Background: Catheter-associated urinary tract infections (CAUTIs) increase clinical burdens. Identifying the high-risk patients is crucial. We aimed to develop and externally validate an explainable, prognostic prediction model of CAUTIs among hospitalized individuals receiving urinary catheterization.
Methods: A retrospective cohort paradigm was applied for model development and validation using data from two hospitals and used the third hospital's data for external validation. Machine learning algorithms were applied for predictive modeling. We evaluated the calibration, clinical utility, and discrimination ability to choose the best model by the validation set. The best model was assessed for the explainability.

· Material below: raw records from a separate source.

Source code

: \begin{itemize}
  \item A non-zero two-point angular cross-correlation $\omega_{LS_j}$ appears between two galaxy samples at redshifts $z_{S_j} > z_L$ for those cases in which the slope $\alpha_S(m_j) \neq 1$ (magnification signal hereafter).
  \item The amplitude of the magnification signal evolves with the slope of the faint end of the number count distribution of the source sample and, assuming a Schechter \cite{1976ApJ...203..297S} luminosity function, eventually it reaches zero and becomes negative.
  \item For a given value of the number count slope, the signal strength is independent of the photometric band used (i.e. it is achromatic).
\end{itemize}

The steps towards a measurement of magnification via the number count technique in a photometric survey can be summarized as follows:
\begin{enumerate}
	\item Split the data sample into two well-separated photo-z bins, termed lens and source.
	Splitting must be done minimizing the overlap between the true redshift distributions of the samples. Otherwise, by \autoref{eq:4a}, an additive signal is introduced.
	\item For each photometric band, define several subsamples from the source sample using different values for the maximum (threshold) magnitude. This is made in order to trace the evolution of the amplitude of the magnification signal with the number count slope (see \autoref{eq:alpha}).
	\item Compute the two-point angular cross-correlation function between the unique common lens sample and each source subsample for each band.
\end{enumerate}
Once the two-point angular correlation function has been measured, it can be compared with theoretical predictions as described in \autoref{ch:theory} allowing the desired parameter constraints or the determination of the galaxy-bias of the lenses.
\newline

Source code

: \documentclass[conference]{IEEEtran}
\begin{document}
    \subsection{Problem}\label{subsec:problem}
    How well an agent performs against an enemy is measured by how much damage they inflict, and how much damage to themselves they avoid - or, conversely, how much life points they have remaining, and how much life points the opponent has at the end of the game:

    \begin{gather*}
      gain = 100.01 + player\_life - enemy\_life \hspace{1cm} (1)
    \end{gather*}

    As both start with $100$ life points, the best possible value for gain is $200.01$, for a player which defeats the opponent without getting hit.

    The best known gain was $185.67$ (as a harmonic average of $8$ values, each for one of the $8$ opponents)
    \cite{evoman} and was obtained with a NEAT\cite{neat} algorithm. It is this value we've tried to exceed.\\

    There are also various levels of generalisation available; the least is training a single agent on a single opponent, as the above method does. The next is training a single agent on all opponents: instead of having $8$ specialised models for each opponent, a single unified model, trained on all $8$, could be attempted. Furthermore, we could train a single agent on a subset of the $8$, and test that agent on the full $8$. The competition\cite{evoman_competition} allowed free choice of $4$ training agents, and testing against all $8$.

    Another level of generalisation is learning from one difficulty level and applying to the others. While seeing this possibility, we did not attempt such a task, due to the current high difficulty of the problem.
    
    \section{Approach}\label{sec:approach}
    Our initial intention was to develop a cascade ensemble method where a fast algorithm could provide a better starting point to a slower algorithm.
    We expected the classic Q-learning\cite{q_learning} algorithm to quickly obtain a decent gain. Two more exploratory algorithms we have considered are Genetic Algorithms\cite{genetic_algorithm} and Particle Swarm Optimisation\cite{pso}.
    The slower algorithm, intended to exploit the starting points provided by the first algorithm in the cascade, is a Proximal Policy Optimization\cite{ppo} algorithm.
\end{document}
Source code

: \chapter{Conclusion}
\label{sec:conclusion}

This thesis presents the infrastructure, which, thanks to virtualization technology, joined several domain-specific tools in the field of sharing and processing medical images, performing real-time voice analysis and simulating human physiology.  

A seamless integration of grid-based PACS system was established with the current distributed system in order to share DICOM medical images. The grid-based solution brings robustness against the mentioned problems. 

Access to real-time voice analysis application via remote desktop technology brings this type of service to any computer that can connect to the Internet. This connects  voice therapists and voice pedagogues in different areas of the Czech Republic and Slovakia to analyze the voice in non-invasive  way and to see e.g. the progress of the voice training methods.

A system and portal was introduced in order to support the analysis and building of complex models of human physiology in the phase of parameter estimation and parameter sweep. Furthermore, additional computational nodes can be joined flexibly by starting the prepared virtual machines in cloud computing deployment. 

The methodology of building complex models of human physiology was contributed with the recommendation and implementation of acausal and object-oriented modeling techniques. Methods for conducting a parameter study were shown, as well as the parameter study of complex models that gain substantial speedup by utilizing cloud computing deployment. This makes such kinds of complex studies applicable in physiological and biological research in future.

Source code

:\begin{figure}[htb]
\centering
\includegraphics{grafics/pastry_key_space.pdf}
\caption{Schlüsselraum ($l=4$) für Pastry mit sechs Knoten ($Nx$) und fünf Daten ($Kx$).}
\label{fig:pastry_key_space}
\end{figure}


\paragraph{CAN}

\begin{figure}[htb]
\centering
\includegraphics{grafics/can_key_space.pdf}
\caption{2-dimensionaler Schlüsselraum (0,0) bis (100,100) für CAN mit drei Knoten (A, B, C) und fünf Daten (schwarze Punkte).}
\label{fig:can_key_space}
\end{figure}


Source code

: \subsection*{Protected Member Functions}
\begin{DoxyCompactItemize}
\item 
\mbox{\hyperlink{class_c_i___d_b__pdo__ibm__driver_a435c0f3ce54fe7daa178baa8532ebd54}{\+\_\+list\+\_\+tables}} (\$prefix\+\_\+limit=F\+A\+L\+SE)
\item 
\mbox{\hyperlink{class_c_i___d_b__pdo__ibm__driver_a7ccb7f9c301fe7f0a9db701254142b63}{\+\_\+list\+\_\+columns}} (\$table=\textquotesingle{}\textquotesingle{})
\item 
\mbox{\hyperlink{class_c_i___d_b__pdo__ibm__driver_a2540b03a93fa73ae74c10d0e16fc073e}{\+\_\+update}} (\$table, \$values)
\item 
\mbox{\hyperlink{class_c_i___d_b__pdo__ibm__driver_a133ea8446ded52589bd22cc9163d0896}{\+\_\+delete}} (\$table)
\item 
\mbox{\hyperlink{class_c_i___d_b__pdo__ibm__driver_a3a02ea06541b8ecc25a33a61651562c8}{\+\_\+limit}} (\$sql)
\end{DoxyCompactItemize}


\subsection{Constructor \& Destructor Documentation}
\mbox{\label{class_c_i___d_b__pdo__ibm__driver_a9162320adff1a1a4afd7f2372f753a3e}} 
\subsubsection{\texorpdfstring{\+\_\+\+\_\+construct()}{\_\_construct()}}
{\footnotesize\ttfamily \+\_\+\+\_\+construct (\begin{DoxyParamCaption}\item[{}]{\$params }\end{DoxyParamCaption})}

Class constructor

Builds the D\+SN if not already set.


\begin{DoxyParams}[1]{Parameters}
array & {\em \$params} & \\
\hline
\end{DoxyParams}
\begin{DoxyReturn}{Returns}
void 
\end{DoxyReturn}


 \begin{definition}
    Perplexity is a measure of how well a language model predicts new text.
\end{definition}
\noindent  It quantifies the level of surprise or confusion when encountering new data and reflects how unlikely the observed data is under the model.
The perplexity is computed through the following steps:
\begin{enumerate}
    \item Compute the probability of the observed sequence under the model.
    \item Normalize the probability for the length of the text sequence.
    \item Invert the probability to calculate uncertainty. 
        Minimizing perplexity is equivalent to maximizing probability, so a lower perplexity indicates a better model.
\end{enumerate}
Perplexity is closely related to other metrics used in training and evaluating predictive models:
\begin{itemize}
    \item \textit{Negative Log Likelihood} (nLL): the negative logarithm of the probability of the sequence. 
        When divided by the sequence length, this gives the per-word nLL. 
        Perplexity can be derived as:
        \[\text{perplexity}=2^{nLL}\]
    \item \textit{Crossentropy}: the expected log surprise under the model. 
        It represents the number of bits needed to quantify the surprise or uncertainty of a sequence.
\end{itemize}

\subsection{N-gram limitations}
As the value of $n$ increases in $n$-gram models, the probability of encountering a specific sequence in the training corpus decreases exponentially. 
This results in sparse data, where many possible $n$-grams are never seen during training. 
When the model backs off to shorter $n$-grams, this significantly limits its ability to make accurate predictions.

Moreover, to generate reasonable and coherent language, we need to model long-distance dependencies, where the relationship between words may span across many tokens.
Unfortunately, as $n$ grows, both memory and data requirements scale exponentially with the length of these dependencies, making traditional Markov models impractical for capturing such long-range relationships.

Results: We included 122,417 instances from 20-to-75-year-old subjects. Fourteen predictors were selected from 20 candidates. The best model was the RF for prediction within 6 days. It detected 97.63% (95% confidence interval [CI]: ±0.06%) CAUTI positive, and 97.36% (95% CI: ±0.07%) of individuals that were predicted to be CAUTI negative were true negatives. Among those predicted to be CAUTI positives, we expected 22.85% (95% CI: ±0.07%) of them to truly be high-risk individuals. We provide a web-based application and a paper-based nomogram for using this model.
Conclusions: Our prediction model accurately detected most CAUTI positive cases, while most predicted negative individuals were correctly ruled out.
Keywords: catheter-associated urinary tract infection; clinical risk prediction; explainable artificial intelligence; machine learning; nomogram.